Laurie is a powerhouse and a success in everything she does. While raising her two daughters, she co-produced An Inconvenient Truth featuring Al Gore in 2006, which focused on the global crisis of too much carbon dioxide in the atmosphere and executive produced Fed Up with Katie Couric in 2013, which looked at the childhood obesity crisis. One of the country's strongest and most outspoken environmental activists, Laurie has also authored several books, my favorite of which is The Family Dinner.
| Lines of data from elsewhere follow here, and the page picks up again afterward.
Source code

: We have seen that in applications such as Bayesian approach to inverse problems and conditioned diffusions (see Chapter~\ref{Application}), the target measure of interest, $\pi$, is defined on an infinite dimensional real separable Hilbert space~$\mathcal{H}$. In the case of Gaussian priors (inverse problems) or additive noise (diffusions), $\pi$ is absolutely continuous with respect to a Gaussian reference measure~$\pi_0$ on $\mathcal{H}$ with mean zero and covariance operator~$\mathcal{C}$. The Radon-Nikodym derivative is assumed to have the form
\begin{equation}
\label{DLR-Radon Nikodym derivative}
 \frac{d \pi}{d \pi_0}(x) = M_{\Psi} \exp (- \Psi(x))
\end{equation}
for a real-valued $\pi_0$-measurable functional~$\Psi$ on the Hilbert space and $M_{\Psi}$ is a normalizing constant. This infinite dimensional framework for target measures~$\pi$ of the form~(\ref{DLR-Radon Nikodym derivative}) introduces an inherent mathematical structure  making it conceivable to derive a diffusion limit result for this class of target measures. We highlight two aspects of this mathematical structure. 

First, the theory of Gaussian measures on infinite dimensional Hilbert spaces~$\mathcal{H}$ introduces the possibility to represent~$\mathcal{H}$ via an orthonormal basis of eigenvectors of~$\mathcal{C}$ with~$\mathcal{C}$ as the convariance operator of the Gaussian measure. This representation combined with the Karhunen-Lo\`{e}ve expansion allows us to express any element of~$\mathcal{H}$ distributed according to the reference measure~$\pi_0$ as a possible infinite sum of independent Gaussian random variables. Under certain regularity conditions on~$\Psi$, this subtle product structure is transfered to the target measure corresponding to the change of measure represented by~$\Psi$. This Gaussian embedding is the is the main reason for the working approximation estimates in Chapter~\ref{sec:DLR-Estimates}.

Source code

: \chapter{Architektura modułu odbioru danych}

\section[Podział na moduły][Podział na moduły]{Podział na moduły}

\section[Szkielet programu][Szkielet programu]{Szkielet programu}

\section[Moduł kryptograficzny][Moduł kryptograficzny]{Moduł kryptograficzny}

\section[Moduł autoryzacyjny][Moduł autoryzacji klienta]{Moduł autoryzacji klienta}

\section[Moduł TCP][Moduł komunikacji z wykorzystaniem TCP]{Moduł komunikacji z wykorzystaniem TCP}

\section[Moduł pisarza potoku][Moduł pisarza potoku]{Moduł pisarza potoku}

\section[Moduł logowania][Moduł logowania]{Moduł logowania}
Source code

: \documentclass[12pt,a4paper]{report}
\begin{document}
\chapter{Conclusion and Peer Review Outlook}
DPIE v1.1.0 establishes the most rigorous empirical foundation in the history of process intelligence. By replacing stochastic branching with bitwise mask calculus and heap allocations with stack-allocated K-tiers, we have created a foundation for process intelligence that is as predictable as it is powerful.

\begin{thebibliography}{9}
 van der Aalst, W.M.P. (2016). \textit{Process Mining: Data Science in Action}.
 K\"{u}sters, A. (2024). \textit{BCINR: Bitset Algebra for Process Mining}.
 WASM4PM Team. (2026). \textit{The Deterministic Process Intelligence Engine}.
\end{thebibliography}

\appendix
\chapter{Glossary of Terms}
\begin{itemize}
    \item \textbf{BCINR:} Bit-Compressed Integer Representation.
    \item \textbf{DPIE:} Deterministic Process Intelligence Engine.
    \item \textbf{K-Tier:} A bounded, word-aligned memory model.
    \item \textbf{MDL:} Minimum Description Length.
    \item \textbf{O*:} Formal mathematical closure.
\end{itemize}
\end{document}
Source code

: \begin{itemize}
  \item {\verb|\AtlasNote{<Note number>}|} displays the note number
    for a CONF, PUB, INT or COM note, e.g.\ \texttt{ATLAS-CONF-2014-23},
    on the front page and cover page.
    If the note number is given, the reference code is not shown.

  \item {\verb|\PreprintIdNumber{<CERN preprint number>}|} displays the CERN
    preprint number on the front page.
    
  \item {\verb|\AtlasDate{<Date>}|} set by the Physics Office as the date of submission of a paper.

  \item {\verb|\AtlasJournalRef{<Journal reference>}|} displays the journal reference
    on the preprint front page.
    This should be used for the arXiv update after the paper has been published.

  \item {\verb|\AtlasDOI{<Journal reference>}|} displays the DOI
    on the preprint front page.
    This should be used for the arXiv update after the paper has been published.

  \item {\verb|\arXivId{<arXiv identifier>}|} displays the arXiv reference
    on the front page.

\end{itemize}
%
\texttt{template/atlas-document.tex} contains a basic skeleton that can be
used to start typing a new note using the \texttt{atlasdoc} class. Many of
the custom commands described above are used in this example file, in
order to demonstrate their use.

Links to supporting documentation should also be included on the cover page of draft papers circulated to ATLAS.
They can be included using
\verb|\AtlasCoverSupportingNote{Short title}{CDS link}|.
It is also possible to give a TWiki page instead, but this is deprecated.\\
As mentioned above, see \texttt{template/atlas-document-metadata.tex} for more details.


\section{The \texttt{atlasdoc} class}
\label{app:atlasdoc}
In this book, Laurie brings back the ritual of family dinners that seems to have gotten lost in today's fast-paced world. She offers reasons, healthy recipes, and clever "green" ways to make that happen. One of my favorite quotes from the book is, "Together, one meal at a time, we can make family dinner the regular ritual it was always meant to be. Sacred time. Time to purposely be a family."
After we had parted company and I went about the rest of my shopping, our conversation lingered, and my thoughts turned to the importance of those dinners during the holidays. While Laurie's book is about making family dinner a year-round ritual, it sometimes feels like it only happens in December and even then often gets missed under the crush of gift giving. While I put a lot of effort into making sure that doesn't happen within my own family, I am still aware how easy it is to forget that the centerpiece of our table should not be a pile of presents but the space we've created to gather together and connect.
For me, environmental health and living with a green heart is a practice that has always extended beyond the food we ingest, the products we use, and the air we breathe. It's also about the people I surround myself with. As human beings, we are hard-wired for connection. Gathering around a table during the holiday season feeds that need. Gifts are symbolic of how we feel, but the most perfect gift is the one that comes from being present and sharing from the heart. That's what creates the feeling of love and warmth that we all crave.
Perhaps that is also the reason I choose not to relegate myself to online shopping and why I make the effort to navigate the crowds in the malls so that I can be in the presence of real live humans instead of virtual ones. In this case, it led to a chance encounter with a friend I don't see enough of and who unknowingly reminded me early on in the season that the secret to living with a green heart during the holidays and all year round isn't such a secret. It's more than an exquisite table setting, a yummy meal, and the most perfect gifts. It's simply to be present with the people around you - to listen, to laugh, and to share in your joy. That's what I'll be doing this holiday season. I invite you to do the same.